An undercover struggle between military and civil authorities for the upper hand in the new military administration of Palestine has come dramatically to light here.
Internal strife among the authorities centers around preparations by the army to carry out large-scale dynamiting of buildings in terrorist-ridden Arab and mixed quarters of Haifa. Because of the strenuous opposition of Morris Bailey, District Commissioner of the Northern District of Palestine, which includes Haifa, the army’s action was postponed at the last minute.
The plan contemplates dynamiting of 140 buildings, cutting a huge swathe through districts which for two and a half years, and particularly during the reign of terror in Haifa last Summer, were invested with Arab rebels, constituting their base of operations for shootings, bombings and raids throughout the city and its suburbs. These quarters have been the scene of scores of murders and assaults on Jews, policemen and Arab civilians who fell under the rebels’ displeasure.
The demolitions would open a boulevard to be named King George V Avenue, seventy feet wide and a mile and a quarter long, extending from King Feisal Square in the northern part of the city near the shore of Haifa Bay, up to the Cave of Elijah on the slope of Mt. Carmel, and connecting with Haifa’s main business street, the broad modern Kingsway along the bay shore.
The neighborhoods in which the demolitions are planned consist chiefly of typical oriental slums and bazaars, with narrow, winding alleys and ramshackle houses, primitive, poverty-stricken, and unsanitary. Besides being a terrorists’ lair, they are Breeding places of disease and a perpetual racial problem.

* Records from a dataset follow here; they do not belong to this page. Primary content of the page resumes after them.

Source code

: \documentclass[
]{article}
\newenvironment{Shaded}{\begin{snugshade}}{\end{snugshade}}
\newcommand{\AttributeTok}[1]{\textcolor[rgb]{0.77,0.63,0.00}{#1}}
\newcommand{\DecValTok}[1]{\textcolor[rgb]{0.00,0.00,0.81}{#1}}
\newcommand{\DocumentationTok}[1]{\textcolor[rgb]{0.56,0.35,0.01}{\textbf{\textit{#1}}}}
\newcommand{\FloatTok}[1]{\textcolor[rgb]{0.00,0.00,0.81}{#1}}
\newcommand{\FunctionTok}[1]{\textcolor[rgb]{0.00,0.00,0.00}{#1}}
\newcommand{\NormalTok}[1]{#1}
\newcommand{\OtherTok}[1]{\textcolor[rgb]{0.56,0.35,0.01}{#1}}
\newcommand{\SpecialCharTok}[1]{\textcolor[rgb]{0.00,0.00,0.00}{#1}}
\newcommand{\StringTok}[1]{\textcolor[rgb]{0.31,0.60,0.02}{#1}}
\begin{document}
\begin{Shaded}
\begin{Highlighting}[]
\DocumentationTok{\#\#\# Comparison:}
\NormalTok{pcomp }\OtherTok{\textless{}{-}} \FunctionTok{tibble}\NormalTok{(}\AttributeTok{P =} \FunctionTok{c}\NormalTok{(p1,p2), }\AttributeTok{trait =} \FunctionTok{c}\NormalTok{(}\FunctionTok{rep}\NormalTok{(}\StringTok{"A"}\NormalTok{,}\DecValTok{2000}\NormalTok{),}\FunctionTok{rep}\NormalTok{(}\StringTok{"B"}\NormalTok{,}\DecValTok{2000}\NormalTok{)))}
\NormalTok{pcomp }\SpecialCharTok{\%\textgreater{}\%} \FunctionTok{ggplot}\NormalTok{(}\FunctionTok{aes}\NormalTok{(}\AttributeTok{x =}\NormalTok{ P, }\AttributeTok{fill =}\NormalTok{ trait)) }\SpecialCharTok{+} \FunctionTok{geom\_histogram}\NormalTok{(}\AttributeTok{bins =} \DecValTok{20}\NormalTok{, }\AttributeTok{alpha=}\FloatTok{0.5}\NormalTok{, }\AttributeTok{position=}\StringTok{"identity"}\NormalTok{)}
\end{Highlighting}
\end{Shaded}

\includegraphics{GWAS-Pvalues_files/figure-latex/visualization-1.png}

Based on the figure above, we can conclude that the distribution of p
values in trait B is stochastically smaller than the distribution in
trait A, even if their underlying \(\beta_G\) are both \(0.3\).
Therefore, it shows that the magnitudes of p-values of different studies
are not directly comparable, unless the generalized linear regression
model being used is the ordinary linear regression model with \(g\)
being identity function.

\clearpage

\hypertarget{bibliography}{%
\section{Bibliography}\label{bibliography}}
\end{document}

While most of the buildings to be destroyed are Aras homes and places of business, there are also a number of Jewish structures, including three synagogues (two of which were previously damaged by incendiary fires set by terrorists), a public bath and a large part of a Jewish street evacuated during the riotous days of last July.
On October 25 and 26 the troops evacuated buildings scheduled for demolition and adjacent neighborhoods. The region was heavily cordoned off by troops and police. Veterans of the Jewish Legion, who served with the British army in Palestine during the World War, were mobilized to assist in patrolling. On the morning of the 26th, thousands of residents of Haifa gathered at windows and on rooftops to watch. The first charge was to be exploded at 10 a.m.
Ten minutes before that time, an automobile raced into King Feisal Square, center of operations, with a courier aboard. A bugler blew the order “Stand to.” All activities were suspended. A few minutes later, to the astonishment of onlookers, the troops abandoned their work and withdrew.
What had happened, the Jewish Telegraphic Agency learned, was that District Commissioner Bailey had emerged triumphant at the last minute from a political skirmish with Brigadier General Evvarts, military commander of the Northern District. When General Evvarts ordered the demolitions, Mr. Bailey began a vigorous campaign against them. He sent a memorandum to High Commissioner Sir Harold Alfred MacMichael opposing the plan. It the destruction was in tended as a punitive measure for the many political crimes committed in the Arab quarters, Mr. Bailey argued, its effect would only be to still further inflame the Arabs. If it was intended as a measure for security and civic improvement, he said, it would bring in its train a long series of costly damage claims.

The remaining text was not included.